O dia de Jorge Rodrigues começa já com um cálculo na cabeça: quantas horas precisa rodar para fechar as contas no azul. “Se eu não bato a meta, depois faz falta nos boletos”, afirma. Motorista de aplicativo e pai de três filhos, ele aprendeu que cada quilômetro rodado precisa fazer sentido no fim do mês. Natural de Macapá, no Amapá, ele entrou nessa ocupação durante a pandemia de Covid-19, quando perdeu o emprego de auxiliar administrativo e encontrou no volante uma forma de sustentar a casa.
Em 2024, o amapaense voltou ao trabalho formal, mas manteve os aplicativos como complemento de renda. No ano passado, tomou a decisão de vender o carro antigo, que já não acompanhava a rotina, e comprou um modelo novo, mais econômico, com motor menor e abastecimento flexível. “Foi a forma que encontrei de tentar equilibrar os custos e continuar rodando”, relembra. Hoje, o financiamento depende diretamente das corridas.
A história de Jorge não é isolada. Dados do IBGE mostram que o número de trabalhadores por aplicativos cresceu 25,4% entre 2022 e 2024 no Brasil. Por trás desse avanço, estão trajetórias de pessoas que encontraram no trabalho por app uma alternativa de renda, mas que, junto com a autonomia, passaram a lidar também com os custos e os riscos de transformar o próprio veículo em ferramenta de trabalho.
O carro como fonte de renda exige estratégia
A decisão de qual carro comprar costuma começar pela parcela. É uma referência importante, fácil de comparar e que dá a sensação de controle. O problema é quando ela se torna o único critério.
“O maior erro é olhar só a parcela. Muita gente pensa: ‘se a parcela cabe, está resolvido’, mas esquece que o carro vira uma máquina de custo diário”, destaca o consultor financeiro João Melo. “Combustível, manutenção, desgaste, taxas e impostos… tudo isso ‘come’ o ganho”, complementa o especialista.

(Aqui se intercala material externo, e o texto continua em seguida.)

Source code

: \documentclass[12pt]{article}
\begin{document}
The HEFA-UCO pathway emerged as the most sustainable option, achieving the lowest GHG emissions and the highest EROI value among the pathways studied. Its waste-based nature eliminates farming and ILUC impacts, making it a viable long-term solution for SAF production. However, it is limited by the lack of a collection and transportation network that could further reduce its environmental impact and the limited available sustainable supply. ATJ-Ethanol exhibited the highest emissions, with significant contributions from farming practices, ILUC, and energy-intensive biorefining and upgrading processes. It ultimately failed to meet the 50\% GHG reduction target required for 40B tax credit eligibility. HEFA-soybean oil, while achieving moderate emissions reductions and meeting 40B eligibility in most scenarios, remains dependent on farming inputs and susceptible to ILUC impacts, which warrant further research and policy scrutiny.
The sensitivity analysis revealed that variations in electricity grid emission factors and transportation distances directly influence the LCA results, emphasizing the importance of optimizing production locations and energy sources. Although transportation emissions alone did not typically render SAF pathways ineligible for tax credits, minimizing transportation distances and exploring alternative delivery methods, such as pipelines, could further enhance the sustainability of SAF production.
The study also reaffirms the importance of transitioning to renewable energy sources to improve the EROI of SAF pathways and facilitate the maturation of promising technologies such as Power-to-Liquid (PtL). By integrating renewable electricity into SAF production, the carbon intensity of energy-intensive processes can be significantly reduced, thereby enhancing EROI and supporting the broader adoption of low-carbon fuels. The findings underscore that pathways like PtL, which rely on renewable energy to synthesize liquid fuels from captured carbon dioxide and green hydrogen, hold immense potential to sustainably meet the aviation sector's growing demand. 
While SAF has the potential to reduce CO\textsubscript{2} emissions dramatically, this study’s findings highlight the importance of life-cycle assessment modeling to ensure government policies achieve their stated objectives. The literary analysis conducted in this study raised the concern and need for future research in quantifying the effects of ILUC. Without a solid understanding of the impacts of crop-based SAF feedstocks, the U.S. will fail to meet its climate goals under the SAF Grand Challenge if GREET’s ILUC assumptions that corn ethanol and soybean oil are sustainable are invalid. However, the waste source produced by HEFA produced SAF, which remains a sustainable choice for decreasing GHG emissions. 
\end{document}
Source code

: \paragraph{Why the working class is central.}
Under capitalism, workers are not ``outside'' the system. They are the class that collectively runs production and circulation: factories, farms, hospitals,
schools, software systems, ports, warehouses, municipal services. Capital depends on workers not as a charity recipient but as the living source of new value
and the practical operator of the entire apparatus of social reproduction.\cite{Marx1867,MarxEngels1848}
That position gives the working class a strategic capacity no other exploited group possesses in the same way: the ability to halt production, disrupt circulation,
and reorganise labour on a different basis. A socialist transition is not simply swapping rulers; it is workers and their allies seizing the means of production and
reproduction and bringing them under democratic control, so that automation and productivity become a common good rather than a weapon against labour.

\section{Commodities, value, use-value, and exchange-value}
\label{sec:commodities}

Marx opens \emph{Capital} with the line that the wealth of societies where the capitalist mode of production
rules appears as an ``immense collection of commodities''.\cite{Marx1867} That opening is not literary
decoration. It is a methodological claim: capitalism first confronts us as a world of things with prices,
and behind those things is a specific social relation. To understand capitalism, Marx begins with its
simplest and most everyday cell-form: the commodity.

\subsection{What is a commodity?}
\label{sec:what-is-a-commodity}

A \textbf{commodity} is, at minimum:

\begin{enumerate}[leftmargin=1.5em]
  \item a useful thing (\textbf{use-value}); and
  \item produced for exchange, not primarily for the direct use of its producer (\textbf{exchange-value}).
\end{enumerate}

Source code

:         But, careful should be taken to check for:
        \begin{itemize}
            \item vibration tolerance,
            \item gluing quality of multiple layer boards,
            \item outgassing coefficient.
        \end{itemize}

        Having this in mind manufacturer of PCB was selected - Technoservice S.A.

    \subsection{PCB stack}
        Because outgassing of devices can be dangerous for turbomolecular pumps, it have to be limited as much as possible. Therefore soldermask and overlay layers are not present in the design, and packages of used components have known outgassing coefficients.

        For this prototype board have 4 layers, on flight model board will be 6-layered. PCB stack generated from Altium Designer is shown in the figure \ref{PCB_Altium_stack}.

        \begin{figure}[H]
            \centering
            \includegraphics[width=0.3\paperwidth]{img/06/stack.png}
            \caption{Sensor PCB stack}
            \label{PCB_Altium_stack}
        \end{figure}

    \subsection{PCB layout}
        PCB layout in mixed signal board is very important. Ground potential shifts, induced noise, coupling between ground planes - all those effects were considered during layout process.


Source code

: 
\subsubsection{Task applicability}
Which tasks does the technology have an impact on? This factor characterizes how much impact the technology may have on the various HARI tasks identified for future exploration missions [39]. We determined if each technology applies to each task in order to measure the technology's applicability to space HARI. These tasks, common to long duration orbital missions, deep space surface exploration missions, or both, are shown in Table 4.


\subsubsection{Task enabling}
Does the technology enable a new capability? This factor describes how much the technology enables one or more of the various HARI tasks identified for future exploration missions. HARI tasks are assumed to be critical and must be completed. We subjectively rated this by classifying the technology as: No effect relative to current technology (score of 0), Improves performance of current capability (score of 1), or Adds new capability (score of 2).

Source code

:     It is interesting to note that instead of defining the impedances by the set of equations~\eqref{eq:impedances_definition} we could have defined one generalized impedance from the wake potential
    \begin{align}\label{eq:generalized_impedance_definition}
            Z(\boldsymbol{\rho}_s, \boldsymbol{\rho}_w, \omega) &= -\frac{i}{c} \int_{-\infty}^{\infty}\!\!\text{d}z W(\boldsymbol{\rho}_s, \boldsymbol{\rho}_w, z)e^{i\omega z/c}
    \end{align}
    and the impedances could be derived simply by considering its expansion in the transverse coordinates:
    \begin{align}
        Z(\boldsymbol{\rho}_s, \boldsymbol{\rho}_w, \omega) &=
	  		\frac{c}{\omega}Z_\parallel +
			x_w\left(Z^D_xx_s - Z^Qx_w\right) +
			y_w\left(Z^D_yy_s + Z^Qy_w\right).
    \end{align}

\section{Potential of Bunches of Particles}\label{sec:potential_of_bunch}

Quando o carro passa a ser fonte de renda, a conta ganha outro peso. Deixa de ser apenas a compra de um bem e passa a exigir manutenção constante de uma atividade que precisa se sustentar ao longo do tempo. Isso inclui atravessar dias mais fracos, lidar com despesas que surgem sem aviso e manter o veículo em condições de rodar sem parar.
Antes mesmo de escolher o modelo, há um ponto que costuma ser deixado de lado, mas pesa poucos meses depois: olhar para a própria situação financeira. Ter alguma reserva, entender quanto da renda pode ser comprometida e até onde vai a disposição para assumir riscos ajuda a evitar decisões que pressionam o orçamento no curto prazo.
Quanto custa manter o carro rodando?
Com o carro já inserido na rotina, a percepção de custo se amplia. O gasto não aparece de uma vez só, mas diluído em abastecimentos, revisões, troca de peças, impostos e perda de valor ao longo do tempo. Para entender o impacto, é preciso reunir todos esses elementos e transformar em número mensal. A partir daí, dividir pelo total de dias trabalhados revela quanto custa colocar o carro na rua.
Esse cálculo muda a forma de encarar o trabalho. Em vez de olhar apenas para o que entra, o motorista passa a enxergar quanto precisa faturar para começar a ter retorno. “Tem que tratar o veículo como se fosse um negócio. Soma tudo que envolve o carro no mês, depois divide pelos dias que vai trabalhar. Se ele não souber esse número, ele está trabalhando no escuro”, argumenta João Melo.
É a partir dessa conta que a escolha do carro ganha outras prioridades. Consumo de combustível, custo de manutenção, facilidade de reposição de peças e resistência ao uso intenso passam a pesar mais do que aparência ou itens de conforto. A decisão não elimina os gastos, mas ajuda a mantê-los dentro de uma faixa mais compatível com a renda gerada.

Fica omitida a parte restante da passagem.